Hindu College was a centre for intellectual and political debate during India's freedom struggle, especially during the Quit India Movement. It is the only college in Delhi to have a students' parliament since 1935, which provided a platform to many national leaders including Mahatma Gandhi, Motilal Nehru, Jawaharlal Nehru, Sarojini Naidu, Annie Besant, Muhammad Ali Jinnah and Subhash Chandra Bose for motivating the youth. Responding to Gandhi's Quit India Movement in 1942, the college played a substantial role in India's freedom struggle and some of this college's teachers and students courted arrest. The college also closed its gates for several months.

Principals 
 B.B. Mookerji, 1899–1906
 N.N. Roy, 1906–1911
 P.B. Adhikari, 1911–1915
 S. Sen, 1915–1917
 N.V. Thadani, 1917–1928
 S.K. Sen, 1928–1934
 N.V. Thadani, 1935–1950
 A. Bhattacharya, 1950–1957
 R.N. Mathur, 1958–1964
 B.M. Bhatia*, 1964–1971, 1973–1980
 P.C. Verma, 1980–1995
 S.N. Maheshwari, 1995–1997
 Kavita A. Sharma, 1998–2008
 S. Choudhary, 2008–2010
 Vinay K Srivastava, 2010–2012
 Pradumn Kumar 2012–2014
 Anju Srivastava 2014–present

 
*Dr. B.M. Bhatia was on leave for two years, 1971–1973. During this period, Dr. P.C. Sood was the substituting principal.

Campus 
The college is spread across a 25-acre campus. It has one auditorium, a seminar room and maintains a playground and a sports complex. Basketball, cricket, and table tennis is organised under the supervision of the director of physical education. The college has physics and chemistry laboratories, NCC and NSS rooms, a computer room, a photocopier and a stationery shop. A Students' Centre offers a bank and a canteen.

Library 
Hindu College's library is among the oldest college libraries in the University of Delhi. It was set up in 1899, along with the foundation of the college. Also students as well as teachers can refer to various books in library.

Hostel 
Hindu College's boys' hostel is situated next to the sports complex of the college. It has 119 rooms enclosing four lawns with rose beds and hedges (charbagh style). The hostel provides residential facilities to about two hundred undergraduate and postgraduate male students. A common room provides the residents recreational facilities such as Carrom-board, chess, and a separate TV room apart from the newspapers and magazines. Due to its limited capacity, only highly meritorious college students get admission to the hostel. The college has start building a girls hostel in 2013. Currently, Girls'Hostel is known as Smt. Indu Punj Girls' Hostel. It has seat for 190 girl student.

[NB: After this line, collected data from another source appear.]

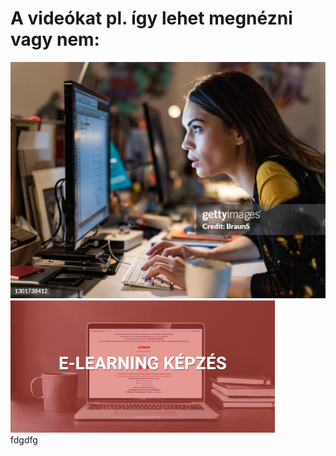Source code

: # A videókat pl. így lehet megnézni vagy nem:

![alt text](gettyimages-1301738412-612x612.jpg)
![alt text](E-learning.png)  
fdgdfg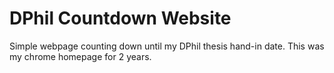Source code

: # DPhil Countdown Website

Simple webpage counting down until my DPhil thesis hand-in date. This was my chrome homepage for 2 years.
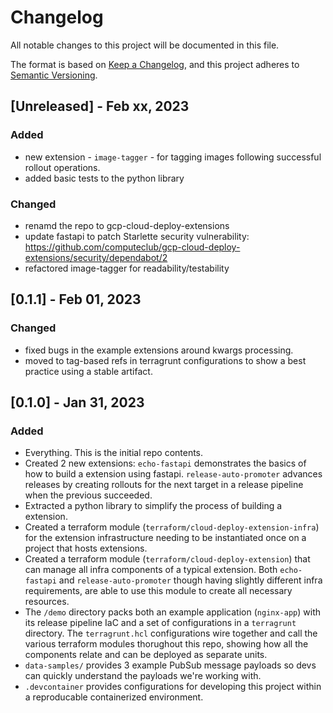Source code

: # Changelog

All notable changes to this project will be documented in this file.

The format is based on [Keep a Changelog](https://keepachangelog.com/en/1.0.0/),
and this project adheres to [Semantic Versioning](https://semver.org/spec/v2.0.0.html).

## [Unreleased] - Feb xx, 2023

### Added

- new extension - `image-tagger` - for tagging images following successful rollout operations.
- added basic tests to the python library

### Changed

- renamd the repo to gcp-cloud-deploy-extensions
- update fastapi to patch Starlette security vulnerability: https://github.com/computeclub/gcp-cloud-deploy-extensions/security/dependabot/2
- refactored image-tagger for readability/testability

## [0.1.1] - Feb 01, 2023

### Changed

- fixed bugs in the example extensions around kwargs processing.
- moved to tag-based refs in terragrunt configurations to show a best practice using a stable artifact.

## [0.1.0] - Jan 31, 2023

### Added

- Everything. This is the initial repo contents.
- Created 2 new extensions: `echo-fastapi` demonstrates the basics of how to build a extension using fastapi. `release-auto-promoter` advances releases by creating rollouts for the next target in a release pipeline when the previous succeeded.
- Extracted a python library to simplify the process of building a extension.
- Created a terraform module (`terraform/cloud-deploy-extension-infra`) for the extension infrastructure needing to be instantiated once on a project that hosts extensions.
- Created a terraform module (`terraform/cloud-deploy-extension`) that can manage all infra components of a typical extension. Both `echo-fastapi` and `release-auto-promoter` though having slightly different infra requirements, are able to use this module to create all necessary resources.
- The `/demo` directory packs both an example application (`nginx-app`) with its release pipeline IaC and a set of configurations in a `terragrunt` directory. The `terragrunt.hcl` configurations wire together and call the various terraform modules thorughout this repo, showing how all the components relate and can be deployed as separate units.
- `data-samples/` provides 3 example PubSub message payloads so devs can quickly understand the payloads we're working with.
- `.devcontainer` provides configurations for developing this project within a reproducable containerized environment.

Organisation and administration

Departments 
 Department of Botany
 Department of Commerce 
 Department of Economics
 Department of English
 Department of Hindi
 Department of History
 Department of Mathematics
 Department of Philosophy
 Department of Physics
 Department of Political Science
 Department of Sanskrit
 Department of Sociology
 Department of Statistics
 Department of Zoology
Department of Chemistry
Department of Physical Science – Chemistry
Department of Physical Science – Electronics

Academics

Rankings

Hindu College is ranked 2nd among colleges in India by the National Institutional Ranking Framework (NIRF) in 2022.

Student life

Student Societies 
Every department has its own society which is tasked with organising department-specific co-curricular activities. Ibtida is the dramatics society of Hindu College which performs both stage and street plays. It was formed by Imtiaz Ali while he was a student at the college.
The women's development cell of the college has been very active in gender sensitisation and after the scrapping of section 377 successfully led pride parades to create awareness about LGBTQ+ rights. Caucus lis the discussion forum of Hindu College and works as a mini think tank. It was founded in 2008 and organises group discussions, speaker sessions, roundtable discussions, runs an active blog on its website www.caucus.in and publishes a monthly magazine The Probe. Caucus also functions as the international cell of the college and is responsible for managing the international collaborations of the college. Recently, they have collaborated with King’s College London. The intellectual fest of Hindu College - Compass is also organised annually by Caucus and has hosted various eminent personalities in the past like Prof. Arvind Panagariya, Mr. William Dalrymple, Amb. Shivshanker Menon, Dr. Soumya Swaminathan, Mr. Shekhar Gupta among others. It is one of the most active societies of the college.

The Indian music society, Alankar, holds its annual festival Harmony every year. The English debating society, popularly known as the Debsoc, is representative of an inquiring and active intellectual life on campus. Debsoc is the only debating society at Delhi University to organise four major debates in an academic year.

The Science Forum is a group of diverse science enthusiasts dwelling in Hindu College.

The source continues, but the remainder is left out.